#### Your task
Every line in the data below that holds "使っているライブラリのdebug" should be found and copied.

=== Provided data ===

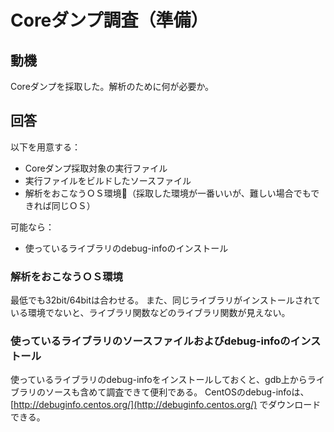 # Coreダンプ調査（準備）

## 動機
Coreダンプを採取した。解析のために何が必要か。

## 回答
以下を用意する：
- Coreダンプ採取対象の実行ファイル
- 実行ファイルをビルドしたソースファイル
- 解析をおこなうＯＳ環境（採取した環境が一番いいが、難しい場合でもできれば同じＯＳ）

可能なら：
- 使っているライブラリのdebug-infoのインストール
　
### 解析をおこなうＯＳ環境
最低でも32bit/64bitは合わせる。
また、同じライブラリがインストールされている環境でないと、ライブラリ関数などのライブラリ関数が見えない。

### 使っているライブラリのソースファイルおよびdebug-infoのインストール
使っているライブラリのdebug-infoをインストールしておくと、gdb上からライブラリのソースも含めて調査できて便利である。
CentOSのdebug-infoは、[http://debuginfo.centos.org/](http://debuginfo.centos.org/) でダウンロードできる。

===

#### Written solution
- 使っているライブラリのdebug-infoのインストール
使っているライブラリのdebug-infoをインストールしておくと、gdb上からライブラリのソースも含めて調査できて便利である。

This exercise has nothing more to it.